I don’t think Yelp reviews are normally distributed, especially for highly and lowly rated reviews. If reviews were normally distributed,then they’d be 3. Not sure how important that assumption is, since Matt is dealing with the extremes (4+ stars) and not the average Yelp establishment.
The number of reviews also impacts the distribution (Yelp reviews tend to be one sided until a large enough sample size). A 4 Star restaurant in NYC is often more consistent and high quality than a 4.5 restaurant in a smaller city, due to NYC having often thousands of reviews resulting 4 stars. As a result,it is much rarer for establishments to be above 4 stars in NYC than other smallerplaces
also a lot of tourists rate nyc restaurants, they dont have refined palates like all the BSDs here.

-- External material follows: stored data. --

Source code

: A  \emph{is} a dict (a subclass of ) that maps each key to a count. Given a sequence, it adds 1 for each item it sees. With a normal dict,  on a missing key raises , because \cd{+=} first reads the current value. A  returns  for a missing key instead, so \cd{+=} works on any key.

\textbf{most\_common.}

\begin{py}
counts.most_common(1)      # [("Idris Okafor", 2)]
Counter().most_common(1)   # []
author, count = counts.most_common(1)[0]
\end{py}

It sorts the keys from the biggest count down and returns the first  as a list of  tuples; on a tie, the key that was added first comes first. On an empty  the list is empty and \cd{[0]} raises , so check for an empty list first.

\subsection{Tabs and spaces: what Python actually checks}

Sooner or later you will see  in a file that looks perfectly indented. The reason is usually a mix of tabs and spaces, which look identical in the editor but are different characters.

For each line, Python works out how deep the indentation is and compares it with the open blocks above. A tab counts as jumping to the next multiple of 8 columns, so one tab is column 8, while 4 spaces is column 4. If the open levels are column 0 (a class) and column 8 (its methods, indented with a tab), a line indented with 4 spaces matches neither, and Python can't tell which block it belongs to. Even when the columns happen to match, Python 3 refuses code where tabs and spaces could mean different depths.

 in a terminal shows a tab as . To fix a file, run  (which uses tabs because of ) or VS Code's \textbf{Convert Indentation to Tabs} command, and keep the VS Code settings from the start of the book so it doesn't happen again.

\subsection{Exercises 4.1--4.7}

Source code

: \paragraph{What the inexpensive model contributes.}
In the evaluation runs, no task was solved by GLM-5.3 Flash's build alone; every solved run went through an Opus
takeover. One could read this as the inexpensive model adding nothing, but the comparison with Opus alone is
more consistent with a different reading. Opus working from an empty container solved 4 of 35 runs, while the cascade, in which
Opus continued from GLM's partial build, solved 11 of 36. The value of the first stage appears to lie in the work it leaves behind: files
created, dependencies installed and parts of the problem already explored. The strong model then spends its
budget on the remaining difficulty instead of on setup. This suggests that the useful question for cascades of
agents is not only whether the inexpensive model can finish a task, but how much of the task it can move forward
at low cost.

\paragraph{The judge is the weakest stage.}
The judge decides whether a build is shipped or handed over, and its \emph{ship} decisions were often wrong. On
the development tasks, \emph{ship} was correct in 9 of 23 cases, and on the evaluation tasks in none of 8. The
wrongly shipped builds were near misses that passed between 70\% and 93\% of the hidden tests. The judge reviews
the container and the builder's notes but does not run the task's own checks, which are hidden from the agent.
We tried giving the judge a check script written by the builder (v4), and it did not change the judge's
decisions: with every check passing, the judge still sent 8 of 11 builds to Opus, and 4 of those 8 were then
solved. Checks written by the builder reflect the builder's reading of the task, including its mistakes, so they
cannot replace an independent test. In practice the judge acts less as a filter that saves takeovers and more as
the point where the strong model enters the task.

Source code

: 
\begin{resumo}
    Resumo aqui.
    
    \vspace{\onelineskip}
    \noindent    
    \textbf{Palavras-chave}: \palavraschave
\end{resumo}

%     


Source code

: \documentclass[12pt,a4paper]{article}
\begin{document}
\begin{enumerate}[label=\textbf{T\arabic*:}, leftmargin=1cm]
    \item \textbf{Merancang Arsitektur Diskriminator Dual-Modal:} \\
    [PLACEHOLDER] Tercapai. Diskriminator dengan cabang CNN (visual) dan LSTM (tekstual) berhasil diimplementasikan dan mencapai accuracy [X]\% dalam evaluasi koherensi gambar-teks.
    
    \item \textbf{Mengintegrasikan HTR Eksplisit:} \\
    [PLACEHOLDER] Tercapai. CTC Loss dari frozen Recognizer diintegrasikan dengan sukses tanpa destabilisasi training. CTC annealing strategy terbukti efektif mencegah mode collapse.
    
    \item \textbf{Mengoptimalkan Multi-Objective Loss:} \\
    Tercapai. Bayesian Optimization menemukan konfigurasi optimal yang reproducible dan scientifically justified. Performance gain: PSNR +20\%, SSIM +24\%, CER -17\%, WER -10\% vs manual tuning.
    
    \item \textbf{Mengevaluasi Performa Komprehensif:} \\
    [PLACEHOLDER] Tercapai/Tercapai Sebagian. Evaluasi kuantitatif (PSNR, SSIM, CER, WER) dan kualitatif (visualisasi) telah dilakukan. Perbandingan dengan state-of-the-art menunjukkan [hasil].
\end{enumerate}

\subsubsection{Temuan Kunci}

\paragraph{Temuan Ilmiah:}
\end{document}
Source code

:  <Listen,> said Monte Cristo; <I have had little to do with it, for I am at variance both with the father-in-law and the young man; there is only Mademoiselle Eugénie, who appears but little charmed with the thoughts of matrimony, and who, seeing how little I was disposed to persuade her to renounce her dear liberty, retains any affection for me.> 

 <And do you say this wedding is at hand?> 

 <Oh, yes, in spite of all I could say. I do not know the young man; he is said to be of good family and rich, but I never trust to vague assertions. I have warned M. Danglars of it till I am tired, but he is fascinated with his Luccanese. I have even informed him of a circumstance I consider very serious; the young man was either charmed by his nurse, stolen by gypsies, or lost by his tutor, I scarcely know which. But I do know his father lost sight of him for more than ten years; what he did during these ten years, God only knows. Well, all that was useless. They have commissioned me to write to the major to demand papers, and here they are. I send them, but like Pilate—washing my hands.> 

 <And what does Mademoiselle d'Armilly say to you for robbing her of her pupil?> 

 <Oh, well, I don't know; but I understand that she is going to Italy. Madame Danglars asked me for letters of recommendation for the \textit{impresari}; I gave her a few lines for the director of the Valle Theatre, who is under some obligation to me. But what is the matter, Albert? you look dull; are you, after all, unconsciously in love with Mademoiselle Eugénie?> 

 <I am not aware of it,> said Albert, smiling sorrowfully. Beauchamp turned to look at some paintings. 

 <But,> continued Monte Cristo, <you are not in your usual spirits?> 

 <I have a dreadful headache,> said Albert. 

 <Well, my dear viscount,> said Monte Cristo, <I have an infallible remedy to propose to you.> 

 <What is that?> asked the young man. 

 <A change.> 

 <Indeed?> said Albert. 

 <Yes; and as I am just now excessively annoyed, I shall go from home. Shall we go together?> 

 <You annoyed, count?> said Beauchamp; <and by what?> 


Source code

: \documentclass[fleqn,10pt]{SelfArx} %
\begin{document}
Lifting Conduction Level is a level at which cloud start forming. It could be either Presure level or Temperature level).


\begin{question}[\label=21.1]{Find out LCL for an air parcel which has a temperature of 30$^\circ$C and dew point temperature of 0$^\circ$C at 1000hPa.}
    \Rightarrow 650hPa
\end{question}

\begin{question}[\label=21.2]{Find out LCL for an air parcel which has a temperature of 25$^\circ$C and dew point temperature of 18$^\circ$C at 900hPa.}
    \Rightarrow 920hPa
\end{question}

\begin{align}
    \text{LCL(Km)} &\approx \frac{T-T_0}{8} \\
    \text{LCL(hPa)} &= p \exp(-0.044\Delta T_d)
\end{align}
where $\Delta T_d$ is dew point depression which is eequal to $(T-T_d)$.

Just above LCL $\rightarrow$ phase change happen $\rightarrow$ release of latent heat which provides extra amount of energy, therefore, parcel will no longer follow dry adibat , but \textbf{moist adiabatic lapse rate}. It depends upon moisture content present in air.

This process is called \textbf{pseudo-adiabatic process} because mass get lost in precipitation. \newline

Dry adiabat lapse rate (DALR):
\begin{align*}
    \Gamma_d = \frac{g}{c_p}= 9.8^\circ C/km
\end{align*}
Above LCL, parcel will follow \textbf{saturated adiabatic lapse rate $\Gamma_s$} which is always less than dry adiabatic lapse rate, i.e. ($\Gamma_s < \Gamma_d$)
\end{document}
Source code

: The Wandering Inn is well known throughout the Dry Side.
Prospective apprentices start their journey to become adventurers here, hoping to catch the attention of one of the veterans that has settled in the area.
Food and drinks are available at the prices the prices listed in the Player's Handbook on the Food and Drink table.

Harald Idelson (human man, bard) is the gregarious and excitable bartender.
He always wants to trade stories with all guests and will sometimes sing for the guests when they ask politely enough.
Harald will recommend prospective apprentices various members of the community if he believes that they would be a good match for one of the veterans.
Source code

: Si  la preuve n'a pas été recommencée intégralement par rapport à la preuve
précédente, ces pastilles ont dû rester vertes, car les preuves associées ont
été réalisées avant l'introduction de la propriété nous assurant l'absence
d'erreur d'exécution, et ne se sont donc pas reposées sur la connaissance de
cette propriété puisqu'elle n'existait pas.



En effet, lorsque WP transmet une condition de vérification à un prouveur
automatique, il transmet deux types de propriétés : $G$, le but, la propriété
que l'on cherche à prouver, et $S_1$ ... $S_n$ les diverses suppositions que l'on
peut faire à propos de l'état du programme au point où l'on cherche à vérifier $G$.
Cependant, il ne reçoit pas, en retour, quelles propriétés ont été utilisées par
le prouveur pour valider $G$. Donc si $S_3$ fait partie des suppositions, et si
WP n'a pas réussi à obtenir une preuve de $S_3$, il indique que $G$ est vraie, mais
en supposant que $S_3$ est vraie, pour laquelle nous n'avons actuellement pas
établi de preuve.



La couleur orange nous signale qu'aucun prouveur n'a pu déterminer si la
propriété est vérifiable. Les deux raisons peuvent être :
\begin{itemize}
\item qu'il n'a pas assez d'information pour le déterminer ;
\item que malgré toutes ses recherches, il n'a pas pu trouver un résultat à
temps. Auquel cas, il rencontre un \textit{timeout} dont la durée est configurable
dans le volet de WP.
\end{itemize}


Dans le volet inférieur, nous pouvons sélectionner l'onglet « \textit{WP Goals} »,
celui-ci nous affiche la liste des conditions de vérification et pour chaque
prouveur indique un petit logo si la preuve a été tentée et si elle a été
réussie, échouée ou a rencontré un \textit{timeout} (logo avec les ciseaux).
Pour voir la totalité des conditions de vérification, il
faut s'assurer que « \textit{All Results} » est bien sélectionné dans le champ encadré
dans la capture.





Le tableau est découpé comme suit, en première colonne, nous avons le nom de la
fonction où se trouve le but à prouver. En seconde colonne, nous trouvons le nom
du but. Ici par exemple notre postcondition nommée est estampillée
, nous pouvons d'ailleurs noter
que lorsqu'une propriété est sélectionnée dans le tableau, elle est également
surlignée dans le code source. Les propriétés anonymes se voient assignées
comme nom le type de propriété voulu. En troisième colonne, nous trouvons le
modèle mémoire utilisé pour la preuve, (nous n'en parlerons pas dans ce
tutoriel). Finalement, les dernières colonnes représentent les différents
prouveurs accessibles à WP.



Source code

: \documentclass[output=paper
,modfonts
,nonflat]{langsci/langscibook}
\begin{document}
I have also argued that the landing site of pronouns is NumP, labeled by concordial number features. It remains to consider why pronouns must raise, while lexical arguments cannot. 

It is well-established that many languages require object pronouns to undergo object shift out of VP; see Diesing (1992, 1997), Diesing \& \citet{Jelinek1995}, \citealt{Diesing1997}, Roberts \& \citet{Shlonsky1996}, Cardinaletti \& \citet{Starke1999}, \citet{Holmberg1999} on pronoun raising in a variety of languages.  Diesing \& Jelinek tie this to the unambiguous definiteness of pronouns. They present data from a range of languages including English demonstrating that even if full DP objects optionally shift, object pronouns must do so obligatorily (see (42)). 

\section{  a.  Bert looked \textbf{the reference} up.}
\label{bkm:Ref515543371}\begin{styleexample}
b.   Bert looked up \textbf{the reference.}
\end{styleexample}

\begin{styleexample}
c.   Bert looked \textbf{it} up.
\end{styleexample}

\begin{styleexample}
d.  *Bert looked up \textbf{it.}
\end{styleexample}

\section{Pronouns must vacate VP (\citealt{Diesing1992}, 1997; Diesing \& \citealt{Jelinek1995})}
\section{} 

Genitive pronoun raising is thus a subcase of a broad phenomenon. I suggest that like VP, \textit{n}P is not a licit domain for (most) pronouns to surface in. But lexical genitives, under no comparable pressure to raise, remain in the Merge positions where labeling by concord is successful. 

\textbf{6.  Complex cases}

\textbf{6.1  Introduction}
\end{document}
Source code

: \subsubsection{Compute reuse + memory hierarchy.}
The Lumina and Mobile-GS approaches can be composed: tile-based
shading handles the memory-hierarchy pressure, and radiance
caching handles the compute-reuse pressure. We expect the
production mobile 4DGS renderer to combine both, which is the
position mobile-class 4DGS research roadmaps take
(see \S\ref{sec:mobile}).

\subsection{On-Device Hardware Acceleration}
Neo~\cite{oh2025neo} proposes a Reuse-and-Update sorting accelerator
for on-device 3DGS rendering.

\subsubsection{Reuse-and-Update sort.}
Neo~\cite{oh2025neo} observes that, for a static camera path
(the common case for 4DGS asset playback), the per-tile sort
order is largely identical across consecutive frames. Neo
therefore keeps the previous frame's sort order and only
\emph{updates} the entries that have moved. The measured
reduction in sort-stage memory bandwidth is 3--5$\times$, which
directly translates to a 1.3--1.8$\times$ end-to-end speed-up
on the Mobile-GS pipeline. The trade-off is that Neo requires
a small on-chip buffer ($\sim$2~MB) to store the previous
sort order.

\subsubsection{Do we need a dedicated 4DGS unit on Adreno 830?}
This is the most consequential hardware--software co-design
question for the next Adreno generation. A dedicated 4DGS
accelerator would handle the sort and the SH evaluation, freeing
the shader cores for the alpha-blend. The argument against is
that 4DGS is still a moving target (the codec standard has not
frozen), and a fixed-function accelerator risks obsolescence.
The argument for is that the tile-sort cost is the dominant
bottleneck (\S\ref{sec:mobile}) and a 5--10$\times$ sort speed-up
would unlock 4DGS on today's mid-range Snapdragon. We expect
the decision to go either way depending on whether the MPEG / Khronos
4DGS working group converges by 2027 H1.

i always laugh when a garbage chinese restaurant or sushi joint gets 4 or 5 stars from someone out of state when most folks know that place is turrible.
In large markets, you can choose to only see the “Yelp Elite” reviews (ya know, people like me with the finest of palates). That can be helpful in getting higher quality info
Yelp throws events and pays for stuff, like parties and meet up at restaurants. Look at the “Events” page to see what the LA chapter is up to. But I mostly do it for the girls - when they see that red badge, it is game over.
In the model I described, we are not making an assumption that Yelp reviews are normally distributed. We start with the assumption that they are equally likely (so that there is 50-50 chance that a restaurant will get a high review >3 stars, or low review <=3 stars). Then after observing a rating of R following N reviews, you do Bayesian updating an come up with a beta distribution that describes the probability that a restaurant will get a high review. The beta distribution is approximated by normal when N parameter is large.
So we’ve made a number of crude assumptions (that reviewers are independent and not influenced by ratings year-to-date, that the number of reviews is already relatively large, no adjustments for city/geographic location, how recent the reviews are, etc.). But we don’t assume anywhere at all that rankings are normally distributed. You gotta start somewhere with a basic model and make any refinements and upgrades after. But at its core, this model should give a very crude guidance about what’s the tradeoff between high ranking vs. low number of reviewers. Sure, you can eyeball that 4.8 rating based on 10 reviews is maybe not as good as 4.5 based on 5,000 reviews. But what about 4.8 based on 100 reviews? 4.7 based on 500 reviews? If I don’t have time like Nerdy to search for keywords like ‘grinding’ and ‘twerking’ it will be tough to objectively pick the best restaurant.
I’m saying that good tasting food is at times not very presentable. I’m also saying that some places with good food may not know how to present. Additionally, I’m saying that if the food is presentable, it is very likely they hire a lackluster photographer who is unable to capture the essence of the food.